Sundays are for sleeping through the night. Maybe? Hopefully? Finally? Please? I guess the day can still be about reading about videogames.
At PC Gamer, Alex Wiltshire - a frequent contributor round these parts - wrote about the psychology of loot boxes. There's lots of good detail in here about the specific ways Blizzard design their loot boxes in Hearthstone and Overwatch. Personally, I like games with loot boxes you need to shoot with a gun to open. Also! This article includes my favourite pigeon anecdote.
This behaviour is actually common across many species: Skinner discovered in 1947 that even pigeons exhibit it. He observed that they’d practise little rituals in the hope that they’d cause food to appear, including turning around in their cages or nodding their heads, and yet the food was given to them at entirely regular intervals. The absence of any explanation of why the food appeared had conditioned them to believe their actions caused it. On a deep level, our own minds work the same way.
I enjoyed this wonderful piece by Chris Donlan at Eurogamer about how having a dog has turned his life into an RPG. Particularly because I live in Brighton now and crave the wisdom of older people.
Cricket has changed two things that, it turns out, do a lot for my experience of the outside world. When I go into town with her, I now discover that I am not allowed in most shops or restaurants. Most business in Brighton are now set decoration - like most businesses are in an RPG. And I also discover, as Cricket and I sit outside Waterstones while my wife and daughter go inside, that people want to come up and talk to me. You know, like in RPGs.
Mr. Biffo has come to the same conclusion as every parent: the Nintendo Switch is for old people and that's why it's awesome.

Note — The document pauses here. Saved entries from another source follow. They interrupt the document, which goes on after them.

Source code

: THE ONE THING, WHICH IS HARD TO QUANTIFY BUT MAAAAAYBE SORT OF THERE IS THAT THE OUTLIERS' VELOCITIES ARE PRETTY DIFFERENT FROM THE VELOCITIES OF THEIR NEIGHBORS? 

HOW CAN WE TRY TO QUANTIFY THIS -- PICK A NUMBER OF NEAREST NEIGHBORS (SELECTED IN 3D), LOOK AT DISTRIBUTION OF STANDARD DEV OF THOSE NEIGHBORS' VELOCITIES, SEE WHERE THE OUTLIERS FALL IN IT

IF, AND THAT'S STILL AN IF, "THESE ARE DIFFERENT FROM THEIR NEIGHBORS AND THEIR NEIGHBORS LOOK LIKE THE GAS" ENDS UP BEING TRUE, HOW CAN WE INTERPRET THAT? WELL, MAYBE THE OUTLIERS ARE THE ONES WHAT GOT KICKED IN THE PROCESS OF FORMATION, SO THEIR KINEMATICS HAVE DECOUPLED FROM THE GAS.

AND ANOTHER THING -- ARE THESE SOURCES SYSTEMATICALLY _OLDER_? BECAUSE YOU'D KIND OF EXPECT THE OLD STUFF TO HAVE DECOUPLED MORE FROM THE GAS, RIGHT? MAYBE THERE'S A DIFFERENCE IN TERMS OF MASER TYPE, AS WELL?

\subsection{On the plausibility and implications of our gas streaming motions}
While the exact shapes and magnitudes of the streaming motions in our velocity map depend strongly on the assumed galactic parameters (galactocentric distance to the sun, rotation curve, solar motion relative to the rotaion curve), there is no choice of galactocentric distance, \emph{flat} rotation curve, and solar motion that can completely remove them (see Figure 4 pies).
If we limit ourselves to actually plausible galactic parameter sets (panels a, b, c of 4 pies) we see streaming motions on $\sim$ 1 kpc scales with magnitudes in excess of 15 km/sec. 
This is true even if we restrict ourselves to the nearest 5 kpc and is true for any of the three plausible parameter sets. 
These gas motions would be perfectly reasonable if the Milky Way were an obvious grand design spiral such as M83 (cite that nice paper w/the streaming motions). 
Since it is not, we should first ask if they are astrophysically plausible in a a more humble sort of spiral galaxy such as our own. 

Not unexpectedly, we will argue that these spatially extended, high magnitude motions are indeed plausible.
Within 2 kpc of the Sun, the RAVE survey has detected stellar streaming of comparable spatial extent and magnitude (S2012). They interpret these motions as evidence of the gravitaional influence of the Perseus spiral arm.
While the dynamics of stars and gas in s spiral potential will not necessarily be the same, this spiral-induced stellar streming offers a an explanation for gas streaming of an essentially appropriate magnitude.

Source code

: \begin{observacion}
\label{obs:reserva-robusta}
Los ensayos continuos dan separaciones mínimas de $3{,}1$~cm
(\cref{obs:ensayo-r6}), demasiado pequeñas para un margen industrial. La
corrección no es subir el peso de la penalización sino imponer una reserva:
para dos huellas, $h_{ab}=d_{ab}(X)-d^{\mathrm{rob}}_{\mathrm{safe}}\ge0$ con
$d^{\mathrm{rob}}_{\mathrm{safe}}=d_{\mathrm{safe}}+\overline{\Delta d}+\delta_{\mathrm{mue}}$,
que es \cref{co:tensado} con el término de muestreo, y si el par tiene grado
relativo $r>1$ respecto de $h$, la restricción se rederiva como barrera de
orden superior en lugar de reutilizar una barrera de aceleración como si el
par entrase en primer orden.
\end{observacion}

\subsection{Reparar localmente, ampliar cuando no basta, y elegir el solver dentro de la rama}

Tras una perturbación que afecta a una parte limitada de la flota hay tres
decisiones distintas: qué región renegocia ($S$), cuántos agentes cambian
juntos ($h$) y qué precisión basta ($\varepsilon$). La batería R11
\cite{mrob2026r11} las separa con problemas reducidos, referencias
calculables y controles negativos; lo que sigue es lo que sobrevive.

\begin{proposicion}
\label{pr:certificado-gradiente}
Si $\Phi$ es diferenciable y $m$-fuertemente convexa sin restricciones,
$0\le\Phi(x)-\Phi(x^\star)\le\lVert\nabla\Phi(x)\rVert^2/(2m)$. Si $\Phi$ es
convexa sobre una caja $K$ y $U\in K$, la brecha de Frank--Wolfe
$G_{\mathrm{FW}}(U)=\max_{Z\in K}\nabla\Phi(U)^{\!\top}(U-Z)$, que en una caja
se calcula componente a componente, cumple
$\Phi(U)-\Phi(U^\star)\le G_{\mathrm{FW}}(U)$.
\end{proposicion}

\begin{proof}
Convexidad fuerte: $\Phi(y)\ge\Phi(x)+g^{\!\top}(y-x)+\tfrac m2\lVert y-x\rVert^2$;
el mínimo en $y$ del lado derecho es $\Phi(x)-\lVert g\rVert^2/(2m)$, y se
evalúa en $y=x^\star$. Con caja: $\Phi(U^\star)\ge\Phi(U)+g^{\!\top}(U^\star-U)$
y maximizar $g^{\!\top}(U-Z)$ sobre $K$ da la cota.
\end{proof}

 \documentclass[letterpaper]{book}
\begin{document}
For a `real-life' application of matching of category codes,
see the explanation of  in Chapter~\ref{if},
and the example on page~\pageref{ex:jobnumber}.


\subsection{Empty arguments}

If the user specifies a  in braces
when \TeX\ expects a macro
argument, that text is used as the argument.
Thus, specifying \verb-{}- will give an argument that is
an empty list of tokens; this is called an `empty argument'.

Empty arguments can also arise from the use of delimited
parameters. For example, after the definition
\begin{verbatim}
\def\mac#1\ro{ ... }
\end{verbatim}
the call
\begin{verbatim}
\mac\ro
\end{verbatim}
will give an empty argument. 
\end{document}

Nintendo feels real, feels genuine, feels like it doesn't give a shit about being cool. Those days have passed, and - as I get older - I despair at anyone's attempts to mask who or what they really are. Whether you're a person or a games console, just be yourself and stop trying so bloody hard. You're not for everyone, not everyone is going to like you, just accept that and be you so that you can be embraced by those whose tastes you match. That's the Switch. Life's too short for anything else.
Rich Stanton at Kotaku wrote about Starfox 2, the 'lost' Starfox sequel which had just been released with the SNES Mini. He appraises its qualities and faults in the context of the time it was made.
What's happening here is that Starfox 2 has a structure that, at the time, must have seemed like a great idea. This is a game all about replay. That was a quality at the time it was made, but now almost works against it. I played on Normal and, without dying once, finished the game in around 40 minutes. What Starfox 2 now expects me to do is to play on Hard mode, try different combinations of pilots (you have six to choose from, and two can be active at any one time), ferret out the secrets and better my final ranking. You can't criticise the game for that, not least because this is a well thought-out way of evolving Starfox's multi-route structure. But I'm not going to be doing it.
Tim Rogers is making regular videos for Kotaku, and this past week tackled Plunkbat.
Polygon have launched a new regular series: Pat's Pets. In it, they review animals from games, and the first episode is about Red Dead Redemption's horses.
These photographs are wonderful.
Music this week is Aliquot by Poppy Ackroyd.